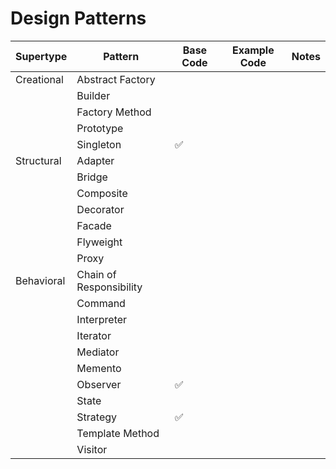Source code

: # Design Patterns

| Supertype  | Pattern                 | Base Code | Example Code | Notes |
| ---------- | ----------------------- | --------- | ------------ | ----- |
| Creational | Abstract Factory        |           |              |       |
|            | Builder                 |           |              |       |
|            | Factory Method          |           |              |       |
|            | Prototype               |           |              |       |
|            | Singleton               | ✅        |              |       |
| Structural | Adapter                 |           |              |       |
|            | Bridge                  |           |              |       |
|            | Composite               |           |              |       |
|            | Decorator               |           |              |       |
|            | Facade                  |           |              |       |
|            | Flyweight               |           |              |       |
|            | Proxy                   |           |              |       |
| Behavioral | Chain of Responsibility |           |              |       |
|            | Command                 |           |              |       |
|            | Interpreter             |           |              |       |
|            | Iterator                |           |              |       |
|            | Mediator                |           |              |       |
|            | Memento                 |           |              |       |
|            | Observer                | ✅        |              |       |
|            | State                   |           |              |       |
|            | Strategy                | ✅        |              |       |
|            | Template Method         |           |              |       |
|            | Visitor                 |           |              |       |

PROBLEM DESCRIPTION:
When a line of the records includes "Factory", that line belongs in the answer.

YOUR SOLUTION:
| Creational | Abstract Factory        |           |              |       |
|            | Factory Method          |           |              |       |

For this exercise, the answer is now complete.